# Paragons of the Burning Sky manuscript/draft [updated 29 May]



## Morrus (May 26, 2010)

For those interested, I've attached the current manuscript for _Paragons of the Burning Sky_.

It's important to note that this is very much a draft copy; it's my own first attempt at writing 4E mechanics, and as such is fairly unbalanced as it is. Comments are welcomed!

You'll note it's still in the revision stage (and as such you can see notes and alterations on it). It's by no means a final product; however I'm aware that some of you are interested in this manuscript and others have offered to help with it, so here it is for your viewing pleasure. 

Just don't mock me too much... it's my first time! At least now you can see why I pay _other _people to do this stuff. 

_[Edit - updated with some of the suggestions below]._
_[Edit 2 - updated again with some of RW's suggestions]._
_[Edit 3 - updated May 28]_
_[Edit 4 - updated May 29 with "Sights of Dassen"]_


----------



## renau1g (May 26, 2010)

Comments: (Still WIP, I accidentally hit submit)

[sblock=Aspirant of the West Wind]
I'd suggest changing the entrance requirement from Dex to a monk. Multi-attackers (like TWF barbarian) would benefit greatly from this PP. My half-orc TWF barbarian would add around 6 or so damage each attack with it as is.

The powers should likely have Implement keyword so it scales properly.

Like Lightning - I'd add something like Effect: you move double your speed (or shift double your speed)[/sblock]

[sblock=Biomancer]
I'd add "or fall" at the end of the Altered Limbs wording.

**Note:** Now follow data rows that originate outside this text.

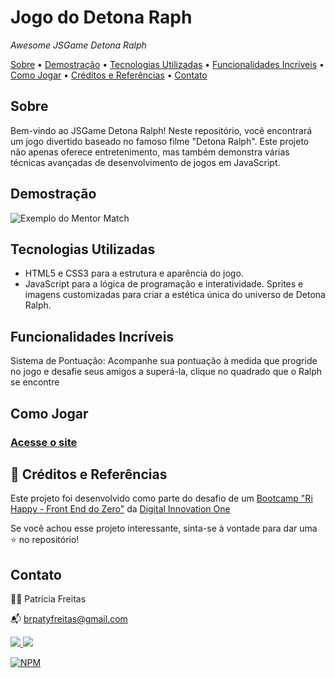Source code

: # Jogo do Detona Raph
*Awesome JSGame Detona Ralph*


[Sobre](#sobre) • [Demostração](#demostração) • [Tecnologias Utilizadas](#tecnologias-utilizadas) • [Funcionalidades Incríveis](#funcionalidades-incríveis) • [Como Jogar](#como-jogar) • [Créditos e Referências](#-créditos-e-referências) • [Contato](#contato)

## Sobre

Bem-vindo ao JSGame Detona Ralph! Neste repositório, você encontrará um jogo divertido baseado no famoso filme "Detona Ralph". Este projeto não apenas oferece entretenimento, mas também demonstra várias técnicas avançadas de desenvolvimento de jogos em JavaScript.

## Demostração

![Exemplo do Mentor Match](https://blogger.googleusercontent.com/img/b/R29vZ2xl/AVvXsEgY-4_h1pQuJ32lPnA-qxt6FwQNlfe4f6vRvunxwHR33DIO-cArhJxL3fG47bYee6ePU9vdlYEdsYw79jy8d-jDYytZ6JfCEjTU28MbFJfIVvioHWr04KJ2UQVrj-Mv_GknweHhRMYObrZksOX8MrkPFNN21titawrrxiQJZTu3sUvdvBab3_gdNYFwQSDr/s16000/jogo-detona-ralph.gif)

## Tecnologias Utilizadas
- HTML5 e CSS3 para a estrutura e aparência do jogo.
- JavaScript para a lógica de programação e interatividade.
Sprites e imagens customizadas para criar a estética única do universo de Detona Ralph.

## Funcionalidades Incríveis
Sistema de Pontuação: Acompanhe sua pontuação à medida que progride no jogo e desafie seus amigos a superá-la, clique no quadrado que o Ralph se encontre

## Como Jogar

### [Acesse o site](https://patyfreitasbr.github.io/jogo-detona-raph/)

## 📌 Créditos e Referências

Este projeto foi desenvolvido como parte do desafio de um [Bootcamp "Ri Happy - Front End do Zero"](https://github.com/patyfreitasbr/bootcamp-frontend-do-zero-dio-ri-happy) da [Digital Innovation One]( https://www.dio.me/sign-up?ref=2772EA2C589E462BB0C382518E0ACBA2) 

Se você achou esse projeto interessante, sinta-se à vontade para dar uma ⭐ no repositório!
</br>

## Contato

👩‍💻 Patrícia Freitas

📬 brpatyfreitas@gmail.com

 <div><a href="https://www.linkedin.com/in/patyfreitasbr"><img src="https://img.shields.io/badge/LinkedIn-0077B5?style=for-the-badge&logo=linkedin&logoColor=white" target="_blank"></>
  <a href="https://www.instagram.com/patyfreitasbr"><img src="https://img.shields.io/badge/Instagram-E4405F?style=for-the-badge&logo=instagram&logoColor=white" target="_blank"></></div>

[![NPM](https://img.shields.io/npm/l/react)](https://github.com/patyfreitasbr/Google-Search-Page-Clone/blob/main/LICENSE)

Implement keywords to the powers. 

Horroble Visage, Melee touch  - maybe should be Melee 1 to keep in line with other powers

Level 12 utility seems underpowered as a Daily. I'd change to encoutner as the Electric Storm power for the previous PP is actually more powerful granting the +2 to all defenses

Massive Secretion should likely be daily, not encounter. [/sblock]

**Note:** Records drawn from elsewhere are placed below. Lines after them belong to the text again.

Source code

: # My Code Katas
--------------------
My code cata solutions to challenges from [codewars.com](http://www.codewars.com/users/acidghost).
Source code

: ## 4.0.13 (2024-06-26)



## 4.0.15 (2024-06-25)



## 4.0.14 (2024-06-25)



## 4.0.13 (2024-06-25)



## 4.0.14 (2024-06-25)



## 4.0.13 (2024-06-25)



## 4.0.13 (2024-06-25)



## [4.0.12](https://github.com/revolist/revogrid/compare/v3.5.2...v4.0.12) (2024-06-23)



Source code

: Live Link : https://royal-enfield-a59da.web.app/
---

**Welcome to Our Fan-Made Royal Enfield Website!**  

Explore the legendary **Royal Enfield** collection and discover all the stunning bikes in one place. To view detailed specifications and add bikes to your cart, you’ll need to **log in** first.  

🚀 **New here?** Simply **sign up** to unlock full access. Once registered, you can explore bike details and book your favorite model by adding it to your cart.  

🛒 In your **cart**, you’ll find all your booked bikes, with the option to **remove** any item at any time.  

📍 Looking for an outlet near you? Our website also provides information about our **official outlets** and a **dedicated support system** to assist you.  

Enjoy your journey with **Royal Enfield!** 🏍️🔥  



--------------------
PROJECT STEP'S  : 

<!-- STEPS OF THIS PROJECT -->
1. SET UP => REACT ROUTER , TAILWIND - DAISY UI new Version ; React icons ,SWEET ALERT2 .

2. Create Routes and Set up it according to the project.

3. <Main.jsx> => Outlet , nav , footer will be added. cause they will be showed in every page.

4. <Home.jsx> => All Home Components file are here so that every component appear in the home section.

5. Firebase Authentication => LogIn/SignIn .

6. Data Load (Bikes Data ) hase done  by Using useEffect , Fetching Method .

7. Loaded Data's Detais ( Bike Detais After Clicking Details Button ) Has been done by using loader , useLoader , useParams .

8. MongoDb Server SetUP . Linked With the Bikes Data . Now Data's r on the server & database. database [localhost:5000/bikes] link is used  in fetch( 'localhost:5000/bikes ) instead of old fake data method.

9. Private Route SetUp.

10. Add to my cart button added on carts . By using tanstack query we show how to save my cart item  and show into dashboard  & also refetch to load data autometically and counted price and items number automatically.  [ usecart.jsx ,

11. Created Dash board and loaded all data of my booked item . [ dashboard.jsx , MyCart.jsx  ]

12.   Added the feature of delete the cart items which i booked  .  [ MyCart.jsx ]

[sblock=Disciple of East Winds]
I'd add "or fall" at the end of the Floating on Air wording.

Does the level 16 feature grant hover?

Add implement keyword to powers.

Stun seems a bit powerful for an encounter power at level 11. Also, melee 1 as opposed to touch.

Maybe Monk as prerequisite? This PP would be great for melee clerics (if they boosted WIS)

Level 12 power is Dex vs AC, but Wis mod damage.  This is also different than normal PP's as they have all had a utility power here, not an attack one.

Like a Hurricane- I'd add something like Effect: you move double your speed (or shift double your speed)[/sblock]

[sblock=GATE PASS RESISTANCE FIGHTER]
Features are cool

Freedom! - nothing wrong per se, but normally there's an attack as level 11 power, not utility. This would leave the PC with one less attack option vs. other PC's

Setting a Trap - I think this should have either the weapon or implement keyword to benefit from the scaling bonus they provide or have it as Wis/Dex +6 (bumps to +9 at epic)[/sblock]

[sblock=Knight of the Aquiline Cross]
Features are cool

Infuse Life - nothing wrong per se, but normally there's an attack as level 11 power, not utility. This would leave the PC with one less attack option vs. other PC's. 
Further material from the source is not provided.